La Parola, che viene consegnata alla nostra Chiesa in questa celebrazione memorabile, è l’icona evangelica di Gesù, proclamante, nella sinagoga di Nazareth, l’oggi di Dio per l’umanità; e la nostra Chiesa di Gaeta vuol farla propria, e perciò ripete con trepidante gioia: “Lo Spirito del Signore è su di me” per annunziare la bella e buona notizia del Vangelo e compiere “quella novità di vita , che Gesù ha portato tra noi con la sua persona”, secondo la pregnante espressione di sant’Ireneo.
Siamo però realisti!
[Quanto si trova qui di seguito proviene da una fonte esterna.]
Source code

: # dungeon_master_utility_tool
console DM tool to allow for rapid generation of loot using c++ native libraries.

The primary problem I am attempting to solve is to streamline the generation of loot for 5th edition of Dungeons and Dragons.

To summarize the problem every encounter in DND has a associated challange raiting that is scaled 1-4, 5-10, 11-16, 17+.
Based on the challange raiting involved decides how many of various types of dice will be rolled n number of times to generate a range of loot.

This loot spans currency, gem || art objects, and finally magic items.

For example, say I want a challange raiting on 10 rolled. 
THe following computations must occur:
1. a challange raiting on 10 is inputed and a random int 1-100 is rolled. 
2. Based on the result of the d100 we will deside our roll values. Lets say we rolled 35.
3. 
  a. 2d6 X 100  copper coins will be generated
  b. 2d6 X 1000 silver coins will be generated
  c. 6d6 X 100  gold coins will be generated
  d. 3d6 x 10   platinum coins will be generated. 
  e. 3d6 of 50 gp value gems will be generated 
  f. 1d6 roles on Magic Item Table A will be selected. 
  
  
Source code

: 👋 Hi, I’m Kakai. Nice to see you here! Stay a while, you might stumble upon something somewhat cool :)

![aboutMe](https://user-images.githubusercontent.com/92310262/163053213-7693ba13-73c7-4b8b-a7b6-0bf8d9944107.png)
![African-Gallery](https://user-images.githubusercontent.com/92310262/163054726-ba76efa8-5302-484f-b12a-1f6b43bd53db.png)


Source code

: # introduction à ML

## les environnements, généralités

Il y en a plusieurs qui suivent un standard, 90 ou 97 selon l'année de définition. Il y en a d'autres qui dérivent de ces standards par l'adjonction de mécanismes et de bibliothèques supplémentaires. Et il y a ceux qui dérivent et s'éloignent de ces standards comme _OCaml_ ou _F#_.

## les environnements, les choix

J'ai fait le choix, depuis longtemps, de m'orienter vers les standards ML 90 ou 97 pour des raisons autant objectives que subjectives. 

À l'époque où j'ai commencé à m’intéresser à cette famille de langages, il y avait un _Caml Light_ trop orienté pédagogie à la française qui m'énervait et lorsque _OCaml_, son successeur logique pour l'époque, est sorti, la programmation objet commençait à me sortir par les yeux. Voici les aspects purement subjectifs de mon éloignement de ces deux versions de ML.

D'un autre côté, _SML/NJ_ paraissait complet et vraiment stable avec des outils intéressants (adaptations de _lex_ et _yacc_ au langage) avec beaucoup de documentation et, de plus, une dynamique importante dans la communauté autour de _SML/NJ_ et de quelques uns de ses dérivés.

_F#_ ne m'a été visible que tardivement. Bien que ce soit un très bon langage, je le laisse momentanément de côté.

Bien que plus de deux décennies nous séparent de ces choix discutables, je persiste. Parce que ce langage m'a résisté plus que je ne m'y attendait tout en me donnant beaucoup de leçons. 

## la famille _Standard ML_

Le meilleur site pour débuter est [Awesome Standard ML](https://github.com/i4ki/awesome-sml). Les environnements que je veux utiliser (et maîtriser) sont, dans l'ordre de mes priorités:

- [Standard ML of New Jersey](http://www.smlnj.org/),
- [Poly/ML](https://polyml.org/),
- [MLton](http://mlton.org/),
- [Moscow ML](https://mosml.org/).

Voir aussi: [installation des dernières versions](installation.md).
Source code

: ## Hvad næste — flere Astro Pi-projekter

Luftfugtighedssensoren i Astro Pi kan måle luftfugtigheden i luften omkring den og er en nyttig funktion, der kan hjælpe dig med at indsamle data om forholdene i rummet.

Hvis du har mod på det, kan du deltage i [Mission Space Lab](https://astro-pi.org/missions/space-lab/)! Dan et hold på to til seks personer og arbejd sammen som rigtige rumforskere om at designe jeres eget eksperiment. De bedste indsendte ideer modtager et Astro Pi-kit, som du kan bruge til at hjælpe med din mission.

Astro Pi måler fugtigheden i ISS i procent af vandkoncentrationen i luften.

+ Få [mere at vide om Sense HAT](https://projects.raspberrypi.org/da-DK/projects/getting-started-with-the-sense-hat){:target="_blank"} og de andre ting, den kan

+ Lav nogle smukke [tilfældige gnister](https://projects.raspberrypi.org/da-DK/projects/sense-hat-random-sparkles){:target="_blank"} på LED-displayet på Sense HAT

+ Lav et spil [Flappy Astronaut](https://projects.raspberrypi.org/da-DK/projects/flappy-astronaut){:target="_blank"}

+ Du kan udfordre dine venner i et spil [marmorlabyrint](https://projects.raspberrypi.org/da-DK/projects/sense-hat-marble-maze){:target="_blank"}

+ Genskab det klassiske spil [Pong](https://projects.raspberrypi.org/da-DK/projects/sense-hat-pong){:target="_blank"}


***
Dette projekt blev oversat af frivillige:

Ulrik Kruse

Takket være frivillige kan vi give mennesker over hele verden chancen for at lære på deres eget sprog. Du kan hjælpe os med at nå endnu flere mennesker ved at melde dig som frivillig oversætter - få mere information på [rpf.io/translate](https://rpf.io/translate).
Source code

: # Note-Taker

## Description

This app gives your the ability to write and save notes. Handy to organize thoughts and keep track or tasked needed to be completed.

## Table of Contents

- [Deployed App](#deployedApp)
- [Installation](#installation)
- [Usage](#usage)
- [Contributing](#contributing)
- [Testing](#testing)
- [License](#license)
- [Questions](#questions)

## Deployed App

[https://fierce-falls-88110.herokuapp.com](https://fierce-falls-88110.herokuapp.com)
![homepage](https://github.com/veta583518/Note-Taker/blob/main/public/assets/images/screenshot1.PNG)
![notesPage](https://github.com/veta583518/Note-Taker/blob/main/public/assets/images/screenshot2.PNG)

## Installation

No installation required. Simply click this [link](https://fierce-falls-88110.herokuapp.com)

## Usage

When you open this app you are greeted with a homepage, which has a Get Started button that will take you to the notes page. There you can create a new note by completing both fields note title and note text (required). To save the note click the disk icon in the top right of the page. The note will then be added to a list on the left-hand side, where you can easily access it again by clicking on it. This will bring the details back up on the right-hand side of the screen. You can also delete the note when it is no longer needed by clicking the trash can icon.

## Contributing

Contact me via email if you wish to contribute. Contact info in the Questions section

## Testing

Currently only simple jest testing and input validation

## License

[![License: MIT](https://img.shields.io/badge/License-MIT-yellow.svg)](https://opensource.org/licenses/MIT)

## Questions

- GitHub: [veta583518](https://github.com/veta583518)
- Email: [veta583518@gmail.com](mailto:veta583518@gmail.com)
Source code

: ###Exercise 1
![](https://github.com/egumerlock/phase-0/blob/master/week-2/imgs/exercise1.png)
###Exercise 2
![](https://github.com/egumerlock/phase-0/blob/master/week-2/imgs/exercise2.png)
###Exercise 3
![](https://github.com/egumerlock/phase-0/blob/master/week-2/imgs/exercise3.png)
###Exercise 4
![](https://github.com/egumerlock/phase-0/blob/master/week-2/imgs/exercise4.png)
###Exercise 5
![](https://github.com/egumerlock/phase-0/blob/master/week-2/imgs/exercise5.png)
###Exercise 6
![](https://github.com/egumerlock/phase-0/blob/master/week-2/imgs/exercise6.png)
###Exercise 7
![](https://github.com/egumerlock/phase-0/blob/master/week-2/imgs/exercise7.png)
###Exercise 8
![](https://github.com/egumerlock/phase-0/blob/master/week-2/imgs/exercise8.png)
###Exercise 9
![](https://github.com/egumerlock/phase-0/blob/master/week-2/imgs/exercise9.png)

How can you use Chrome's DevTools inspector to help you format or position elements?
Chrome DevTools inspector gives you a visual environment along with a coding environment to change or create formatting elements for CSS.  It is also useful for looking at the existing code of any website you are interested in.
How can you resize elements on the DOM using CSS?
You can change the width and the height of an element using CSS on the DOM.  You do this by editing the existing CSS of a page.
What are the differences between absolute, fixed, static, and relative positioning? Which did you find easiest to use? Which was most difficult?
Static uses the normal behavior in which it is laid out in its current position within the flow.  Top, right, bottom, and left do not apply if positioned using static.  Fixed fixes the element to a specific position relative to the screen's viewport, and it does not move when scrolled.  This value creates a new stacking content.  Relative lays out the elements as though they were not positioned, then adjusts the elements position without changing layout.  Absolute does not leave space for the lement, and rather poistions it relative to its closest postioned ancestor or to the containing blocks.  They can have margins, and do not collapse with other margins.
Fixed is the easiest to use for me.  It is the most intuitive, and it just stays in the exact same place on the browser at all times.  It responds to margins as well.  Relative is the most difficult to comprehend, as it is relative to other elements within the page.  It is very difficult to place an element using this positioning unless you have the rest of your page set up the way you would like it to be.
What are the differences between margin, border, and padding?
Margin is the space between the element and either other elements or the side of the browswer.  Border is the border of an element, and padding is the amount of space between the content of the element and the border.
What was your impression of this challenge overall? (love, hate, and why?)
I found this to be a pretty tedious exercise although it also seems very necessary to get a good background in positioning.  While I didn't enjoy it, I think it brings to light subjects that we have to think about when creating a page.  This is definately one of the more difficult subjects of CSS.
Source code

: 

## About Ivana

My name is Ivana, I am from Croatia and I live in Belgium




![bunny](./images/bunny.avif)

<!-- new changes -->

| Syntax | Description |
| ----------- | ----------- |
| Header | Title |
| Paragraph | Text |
La Chiesa di Gaeta è ben consapevole da una parte che il Sinodo è καιρòς (kairòs) nel quale il Signore svela e rivela i suoi progetti per noi, ma d’altra parte essa si rende conto che aver pretesa di evangelizzare, senza prima essere stata evangelizzata, è bestemmia dinanzi a Dio e fallimento sicuro, perché noi siamo i primi destinatari, noi i primi affidatari della Parola. Un grande teologo protestante diceva: “Solo una Ecclesia audiens può essere una Ecclesia docens, capace di trasmettere il Vangelo e offrire parole di senso all’uomo contemporaneo. Una Chiesa quindi pienamente sottomessa alla Parola di Dio, nutrita da essa e da essa liberata”.
Molti dicono di credere, eppure non sono né religiosi né cristiani, e pure proclamano una fede in un “Dio” della vita, dell’amore, dell’affare e veniamo a scoprire che la parola “Dio” diventa sommamente ambigua, perché ognuno riveste questa parola, “Dio”, con immagini e senso, a proprio tornaconto.
Il nostro impegno è far sì che non si creda in un Dio qualunque né in un Gesù Cristo qualunque, ma dobbiamo compiere ogni sforzo perché si abbia fede nel Signore Gesù del Vangelo, e nel Vangelo di Cristo Gesù. Il Vangelo non è un libro, né solo un annuncio, ma deve incarnarsi nella vita del credente.
Questo, fratelli e sorelle, questo carissimi sinodali, vuol essere lo scopo del nostro V Sinodo Diocesano! Con i lavori del Sinodo la nostra Chiesa riannunzierà, con freschezza e convinzione nuova, Cristo Gesù, riaffermando la consolidata comunione tra presbiteri, diaconi e me, e tra noi e il popolo cristiano.
Le parole di Gesù nella Sinagoga di Nazareth, fatte proprie dalla Chiesa di Gaeta, se riascoltate in profondità, assumono per ciascuno il tono di un imperativo urgente, solo se volgiamo lo sguardo sulla realtà che ci circonda.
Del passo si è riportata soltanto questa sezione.